You can choose to create period buckets for ranges of dates related to the product. For example, how new the product is, when it's available for sale, or other seasonal information. . If you use this option, you don't have to manually assign values to the buckets. This is very efficient when creating search refinements by date.

Bucket for All Values

Although customers can de-select search refinement values, you might want to create a bucket for "All" values so that it's clear to customers that they can broaden as well as refine their search.

Allowed Characters for Bucket Values

You can include commas or backslashes in bucket definitions by escaping them with a backslash ('\').

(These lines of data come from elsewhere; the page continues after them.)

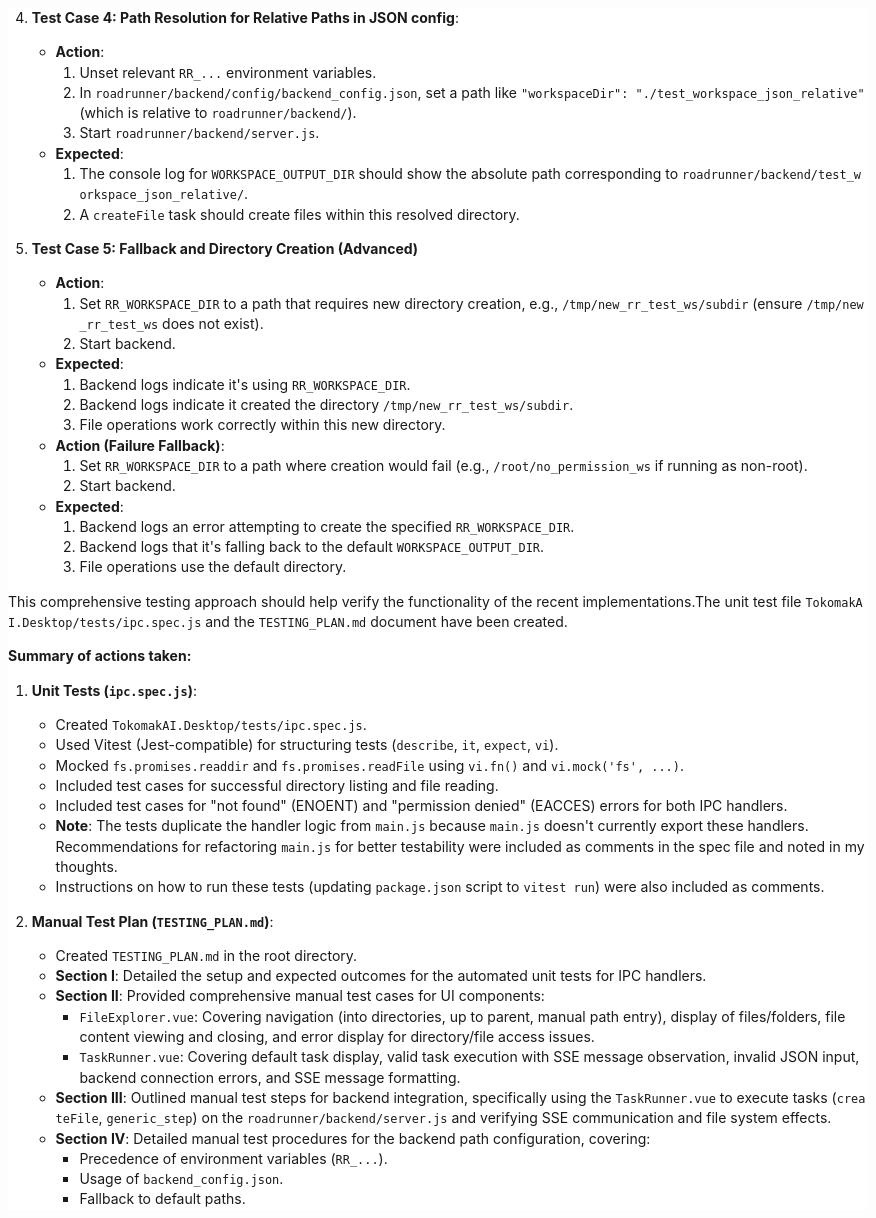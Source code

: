 4.  **Test Case 4: Path Resolution for Relative Paths in JSON config**:
    *   **Action**:
        1.  Unset relevant `RR_...` environment variables.
        2.  In `roadrunner/backend/config/backend_config.json`, set a path like `"workspaceDir": "./test_workspace_json_relative"` (which is relative to `roadrunner/backend/`).
        3.  Start `roadrunner/backend/server.js`.
    *   **Expected**:
        1.  The console log for `WORKSPACE_OUTPUT_DIR` should show the absolute path corresponding to `roadrunner/backend/test_workspace_json_relative/`.
        2.  A `createFile` task should create files within this resolved directory.

5.  **Test Case 5: Fallback and Directory Creation (Advanced)**
    *   **Action**:
        1. Set `RR_WORKSPACE_DIR` to a path that requires new directory creation, e.g., `/tmp/new_rr_test_ws/subdir` (ensure `/tmp/new_rr_test_ws` does not exist).
        2. Start backend.
    *   **Expected**:
        1. Backend logs indicate it's using `RR_WORKSPACE_DIR`.
        2. Backend logs indicate it created the directory `/tmp/new_rr_test_ws/subdir`.
        3. File operations work correctly within this new directory.
    *   **Action (Failure Fallback)**:
        1. Set `RR_WORKSPACE_DIR` to a path where creation would fail (e.g., `/root/no_permission_ws` if running as non-root).
        2. Start backend.
    *   **Expected**:
        1. Backend logs an error attempting to create the specified `RR_WORKSPACE_DIR`.
        2. Backend logs that it's falling back to the default `WORKSPACE_OUTPUT_DIR`.
        3. File operations use the default directory.

This comprehensive testing approach should help verify the functionality of the recent implementations.The unit test file `TokomakAI.Desktop/tests/ipc.spec.js` and the `TESTING_PLAN.md` document have been created.

**Summary of actions taken:**

1.  **Unit Tests (`ipc.spec.js`)**:
    *   Created `TokomakAI.Desktop/tests/ipc.spec.js`.
    *   Used Vitest (Jest-compatible) for structuring tests (`describe`, `it`, `expect`, `vi`).
    *   Mocked `fs.promises.readdir` and `fs.promises.readFile` using `vi.fn()` and `vi.mock('fs', ...)`.
    *   Included test cases for successful directory listing and file reading.
    *   Included test cases for "not found" (ENOENT) and "permission denied" (EACCES) errors for both IPC handlers.
    *   **Note**: The tests duplicate the handler logic from `main.js` because `main.js` doesn't currently export these handlers. Recommendations for refactoring `main.js` for better testability were included as comments in the spec file and noted in my thoughts.
    *   Instructions on how to run these tests (updating `package.json` script to `vitest run`) were also included as comments.

2.  **Manual Test Plan (`TESTING_PLAN.md`)**:
    *   Created `TESTING_PLAN.md` in the root directory.
    *   **Section I**: Detailed the setup and expected outcomes for the automated unit tests for IPC handlers.
    *   **Section II**: Provided comprehensive manual test cases for UI components:
        *   `FileExplorer.vue`: Covering navigation (into directories, up to parent, manual path entry), display of files/folders, file content viewing and closing, and error display for directory/file access issues.
        *   `TaskRunner.vue`: Covering default task display, valid task execution with SSE message observation, invalid JSON input, backend connection errors, and SSE message formatting.
    *   **Section III**: Outlined manual test steps for backend integration, specifically using the `TaskRunner.vue` to execute tasks (`createFile`, `generic_step`) on the `roadrunner/backend/server.js` and verifying SSE communication and file system effects.
    *   **Section IV**: Detailed manual test procedures for the backend path configuration, covering:
        *   Precedence of environment variables (`RR_...`).
        *   Usage of `backend_config.json`.
        *   Fallback to default paths.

For example, to create a bucket value as follows:

one each of pure white, blueberry, brown

Enter the following:

one each of pure white\, blueberry\, brown

in order for the text to be processed as single refinement value. Otherwise, each color is included as a separate bucketing value.

Unbucketed Value Display

If you have some values that are not bucketed, you decide whether to include all unbucketed values in a single bucket, as single values, or not show them at all. For example, for a color refinement, you might have some items that are not a single color, but multi-color. You can have a multi-color bucket that contains all unbucketed values, you can have each unbucketed value, such as blue/brown or red/black appear independently, or you can hide all multi-color items, assuming that a customer using the color refinement is looking for an item of a specific color.

Relaxing Refinements

You can let users remove a search refinement in several ways. For buckets with values by assignment, the easiest way to do this is to create an "All" bucket that the user can select. For buckets that are assigned by name or value count, you can create links that let the user relax the refinement. You can use the ProductSearchModel or ContentSearchModel canRelax() methods to determine whether the search can be expanded. If the search can be relaxed, there are several methods you can use to relax the search. There are different methods for relaxing a category refinement, folder refinement, or an attribute refinement.

For an example of relaxing a search, see the productsearchrefinebar.isml templates in the SiteGenesis application (in the SiteGenesis Storefront Core cartridge in search\components.

Variation Products in Refinements

If you refine on an attribute value, any variation products with that value are included in the search refinement, if the attribute is a slicing attribute for the product. For example, if you have a T-shirt in several colors and are using color as a slicing attribute, so that the T-shirt appears in the storefront in several colors, if you refined by 'red', then the red T-shirt variation appears in the search results.

Product Sets in Refinements

Product sets are included in refinements if any items in the set match the refinement. For example, if a product set for an outfit includes a red T-shirt, then the outfit is included in the search results.

Testing Tips

If you use bucketing and the value list changes, or you have updated the catalog, remember to refresh the index, and view the buckets to make sure that all changes have been made correctly. Repeat this after every catalog update.

Localization

If you want to use localized bucket labels, supply a localized label for the bucket values for attribute refinements.

If the attribute used for the refinement is defined as localizable, the values provided in the bucket value list are as well. For localized refinement attributes, one value list must be supported per active locale (for example, "Red" = "Dark Red" and "Rot" = "Dunkelrot"). If the attribute used for refinement is non-localized, only one bucket value list is necessary.

Price Refinements

Bucket definitions for price refinements capture the following information:

  • The currency code of the price bucket
  • One localized bucket label per active locale
  • Price threshold of the bucket

The localized bucket label can be used to render the price range independently of the actual numerical bounds (for example, 'Inexpensive' as the label for price bucket <= $10).